Lactation consultants are also available in some hospitals and also work privately.  They are sometimes referred to as an IBCLC which means ‘International Board Certified Lactation Consultant’, which is the highest level of breastfeeding and lactation certification, requiring extensive training and experience.  They can provide support in more complex, difficult or high-risk situations.  You can find your nearest IBCLC at the Lactation Consultants of Great Britain website.

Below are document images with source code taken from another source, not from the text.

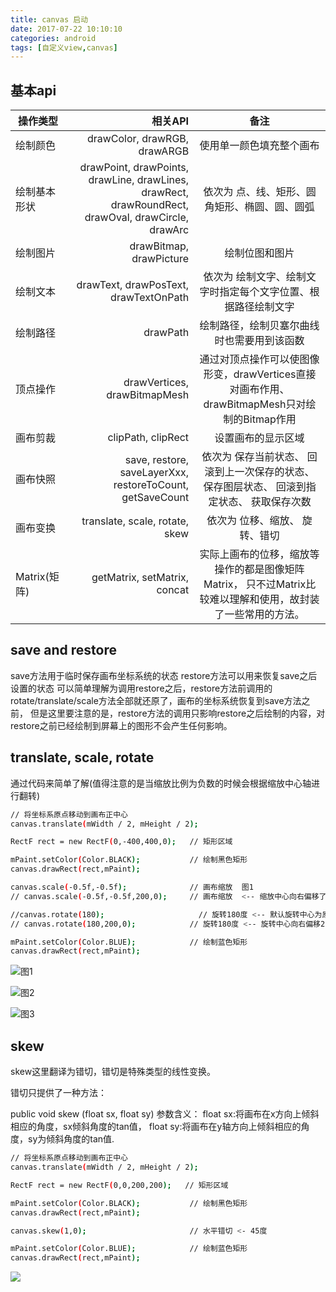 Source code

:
 ```yaml
---
title: canvas 启动
date: 2017-07-22 10:10:10
categories: android
tags: [自定义view,canvas]
---
```


## 基本api
|操作类型	 		|相关API																							|备注
| -----------   	| -----:   																							| :----: |
|绘制颜色	 		|drawColor, drawRGB, drawARGB	|使用单一颜色填充整个画布
|绘制基本形状		|drawPoint, drawPoints, drawLine, drawLines, drawRect, drawRoundRect, drawOval, drawCircle, drawArc	|依次为 点、线、矩形、圆角矩形、椭圆、圆、圆弧
|绘制图片			|drawBitmap, drawPicture																			|绘制位图和图片
|绘制文本			|drawText, drawPosText, drawTextOnPath																|依次为 绘制文字、绘制文字时指定每个文字位置、根据路径绘制文字
|绘制路径			|drawPath																							|绘制路径，绘制贝塞尔曲线时也需要用到该函数
|顶点操作			|drawVertices, drawBitmapMesh																		|通过对顶点操作可以使图像形变，drawVertices直接对画布作用、 drawBitmapMesh只对绘制的Bitmap作用
|画布剪裁			|clipPath, clipRect																					|设置画布的显示区域
|画布快照			|save, restore, saveLayerXxx, restoreToCount, getSaveCount											|依次为 保存当前状态、 回滚到上一次保存的状态、 保存图层状态、 回滚到指定状态、 获取保存次数
|画布变换			|translate, scale, rotate, skew																		|依次为 位移、缩放、 旋转、错切
|Matrix(矩阵)		|getMatrix, setMatrix, concat																		|实际上画布的位移，缩放等操作的都是图像矩阵Matrix， 只不过Matrix比较难以理解和使用，故封装了一些常用的方法。

<!-- more -->

## save and restore

save方法用于临时保存画布坐标系统的状态
restore方法可以用来恢复save之后设置的状态
可以简单理解为调用restore之后，restore方法前调用的rotate/translate/scale方法全部就还原了，画布的坐标系统恢复到save方法之前，
但是这里要注意的是，restore方法的调用只影响restore之后绘制的内容，对restore之前已经绘制到屏幕上的图形不会产生任何影响。

## translate, scale, rotate
通过代码来简单了解(值得注意的是当缩放比例为负数的时候会根据缩放中心轴进行翻转)
``` bash
// 将坐标系原点移动到画布正中心
canvas.translate(mWidth / 2, mHeight / 2);

RectF rect = new RectF(0,-400,400,0);   // 矩形区域

mPaint.setColor(Color.BLACK);           // 绘制黑色矩形
canvas.drawRect(rect,mPaint);

canvas.scale(-0.5f,-0.5f);              // 画布缩放  图1
// canvas.scale(-0.5f,-0.5f,200,0);     // 画布缩放  <-- 缩放中心向右偏移了200个单位,本次对缩放中心点y轴坐标进行了偏移，故中心轴也向右偏移了,图2

//canvas.rotate(180);                     // 旋转180度 <-- 默认旋转中心为原点 图3
// canvas.rotate(180,200,0);            // 旋转180度 <-- 旋转中心向右偏移200个单位 图4

mPaint.setColor(Color.BLUE);            // 绘制蓝色矩形
canvas.drawRect(rect,mPaint);
```
![图1](http://img2.ph.126.net/xnLkJXCCaNwDUOAwSJRxig==/6632403672327370448.jpg)

![图2](http://img0.ph.126.net/GClAkrn36_HGx36y7QBwxQ==/6632269531908790611.jpg)

![图3](http://img1.ph.126.net/ZMbhakNpxk-9JdH0oUKiYg==/6631961668655680492.jpg)

## skew 
skew这里翻译为错切，错切是特殊类型的线性变换。

错切只提供了一种方法：

public void skew (float sx, float sy)
参数含义：
float sx:将画布在x方向上倾斜相应的角度，sx倾斜角度的tan值，
float sy:将画布在y轴方向上倾斜相应的角度，sy为倾斜角度的tan值.
``` bash
// 将坐标系原点移动到画布正中心
canvas.translate(mWidth / 2, mHeight / 2);

RectF rect = new RectF(0,0,200,200);   // 矩形区域

mPaint.setColor(Color.BLACK);           // 绘制黑色矩形
canvas.drawRect(rect,mPaint);

canvas.skew(1,0);                       // 水平错切 <- 45度

mPaint.setColor(Color.BLUE);            // 绘制蓝色矩形
canvas.drawRect(rect,mPaint);
```
![](https://ws3.sinaimg.cn/large/cf673337jw1f8mjhvhfluj208c0etjrf)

Another source of support is from your health visitor or GP.  However in my experience I have found that these can be a bit hit-and-miss as to whether they have much knowledge of breastfeeding, and how supportive they are.  They are more useful if you need a referral for medical support such as correcting a tongue tie or if you are worried you may have mastitis.

Telephone support

There are a number of phonelines you can call for breastfeeding support.  Like the drop-in groups these are mainly staffed by peer supporters who volunteer their time to help breastfeeding mums.  They are great if you are having a wobble and need some reassurance and there’s no drop-in groups that day, or if something happens in the evening and you don’t want to wait until the following morning to speak to someone about it.

Online support

There are loads of places online to get breastfeeding support, the internet really is a great resource for breastfeeding mums!  There are Facebook groups where you can chat to other breastfeeding mums as well as websites with tons of information about breastfeeding and suggestions of ways to deal with different issues.  As well as the sites listed below, it’s worth looking for local websites and groups such as attachment/natural/gentle parenting groups where you are more likely to find other breastfeeding mums.  Also if you are looking for help with a specific problem, just Googling it will bring up lots of helpful advice and information.  Here are some of my favourite sites:

I’ve breastfed both of my two children until they were almost two, and over the years I’ve relied on all of these sources of support.  I had great difficulty in breastfeeding my eldest daughter as she had a very severe tongue tie (she still has a heart shaped tongue) and breastfeeding her extremely painful – the midwives at the hospital helped teach me how to express some milk as she couldn’t latch properly.  I went regularly to breastfeeding drop-in groups for the first few weeks for emotional support and they suggested nipple creams, nipple shields and so on to help with the pain.  I remember one particularly bad evening where I felt like throwing in the towel I phoned the breastfeeding helpline which helped give me the strength to carry on just one more day. I saw an NHS lactation consultant at the local hospital who helped to check my baby was latching correctly and referred us for tongue-tie correction, and eventually ended up seeing a private IBCLC who performed the procedure (as the NHS consultant in my area was on annual leave and I literally couldn’t wait any longer).  With my second daughter (who also had a tongue tie that was spotted at birth and corrected a week later, thankfully) I relied more on the network of friends I had made first time around, but as I realised she had allergies, and didn’t get anywhere with my GP, I made extensive use of the internet, googling food allergies and reading through dozens of posts from other mums like me who were struggling – just knowing there were others going through the same as me helped.  So breastfeeding can be challenging, but with determination and the right support, it is entirely possible, even in difficult circumstances.